Nos contratos plurilaterais, temos mais de duas partes, porque elas não se colocam em posição de 
intercâmbio de prestações: as prestações se adicionam e não se trocam, dirigem-se a uma mesma 
finalidade. E a finalidade do contrato de sociedade é a partilha do resultado entre os sócios11. 
Assim, enquanto nos contratos de “permuta” há atribuição de direitos subjetivos e obrigações às partes, 
com interesses opostos e complementares, com intercâmbio de prestações, nos contratos plurilaterais as 
prestações se dirigem à mesma finalidade, com a criação obrigações recíprocas entre as partes. 

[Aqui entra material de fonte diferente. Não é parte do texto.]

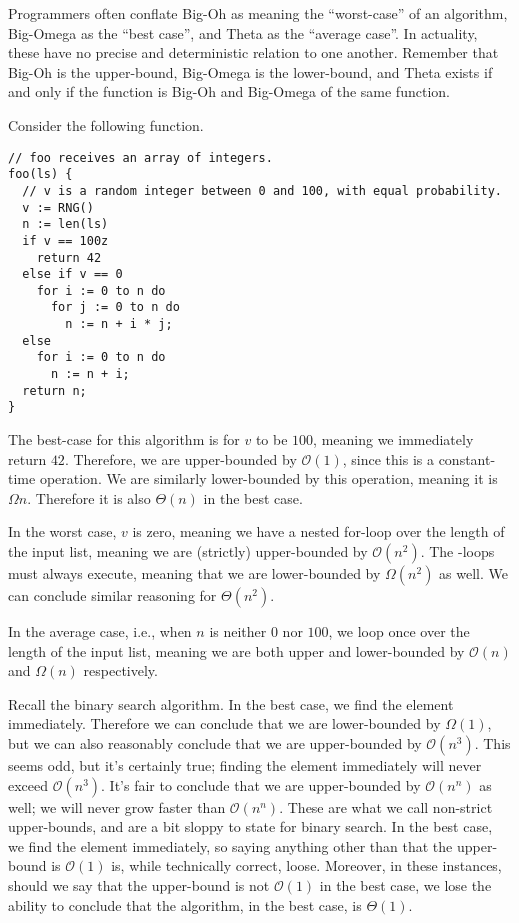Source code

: Programmers often conflate Big-Oh as meaning the ``worst-case'' of an algorithm, Big-Omega as the ``best case'', and Theta as the ``average case''. In actuality, these have no precise and deterministic relation to one another. Remember that Big-Oh is the upper-bound, Big-Omega is the lower-bound, and Theta exists if and only if the function is Big-Oh and Big-Omega of the same function.

\example Consider the following function.
\begin{verbatim}
// foo receives an array of integers.
foo(ls) {
  // v is a random integer between 0 and 100, with equal probability.
  v := RNG()
  n := len(ls)
  if v == 100z
    return 42
  else if v == 0
    for i := 0 to n do
      for j := 0 to n do
        n := n + i * j;
  else
    for i := 0 to n do
      n := n + i;
  return n;
}
\end{verbatim}

The best-case for this algorithm is for $v$ to be $100$, meaning we immediately return $42$. Therefore, we are upper-bounded by $\mathcal{O}(1)$, since this is a constant-time operation. We are similarly lower-bounded by this operation, meaning it is $\Omega{n}$. Therefore it is also $\Theta(n)$ in the best case.

In the worst case, $v$ is zero, meaning we have a nested for-loop over the length of the input list, meaning we are (strictly) upper-bounded by $\mathcal{O}(n^2)$. The -loops must always execute, meaning that we are lower-bounded by $\Omega(n^2)$ as well. We can conclude similar reasoning for $\Theta(n^2)$.

In the average case, i.e., when $n$ is neither $0$ nor $100$, we loop once over the length of the input list, meaning we are both upper and lower-bounded by $\mathcal{O}(n)$ and $\Omega(n)$ respectively.

\example Recall the binary search algorithm. In the best case, we find the element immediately. Therefore we can conclude that we are lower-bounded by $\Omega(1)$, but we can also reasonably conclude that we are upper-bounded by $\mathcal{O}(n^3)$. This seems odd, but it's certainly true; finding the element immediately will never exceed $\mathcal{O}(n^3)$. It's fair to conclude that we are upper-bounded by $\mathcal{O}(n^n)$ as well; we will never grow faster than $\mathcal{O}(n^n)$. These are what we call non-strict upper-bounds, and are a bit sloppy to state for binary search. In the best case, we find the element immediately, so saying anything other than that the upper-bound is $\mathcal{O}(1)$ is, while technically correct, loose. Moreover, in these instances, should we say that the upper-bound is not $\mathcal{O}(1)$ in the best case, we lose the ability to conclude that the algorithm, in the best case, is $\Theta(1)$.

Para compreender a importância desta classificação, imagina-se se, em um contrato bilateral, o indivíduo 
A assinou o contrato movido por erro ou por dolo da outra parte. Se em um contrato, uma das partes errou, 
foi induzida por dolo ou foi coagida, o contrato é inteiramente nulo. Mas no contrato plurilateral, se um 
sócio assinou o contrato por erro ou era incapaz, o que acontece é que apenas essa parte é anulada, ou 
seja, apenas a participação do sócio, o resto da sociedade continua. Apenas haverá nulidade no contrato 
plurilateral se ela disser respeito ao objeto do contrato. Pode acontecer de a participação daquele que tem 
90% ser tida como nula. Na prática, é inviável que a sociedade continue, porém, para o direito, apenas a 
participação daquela parte vai ser anulada, o contrato, portanto continua. 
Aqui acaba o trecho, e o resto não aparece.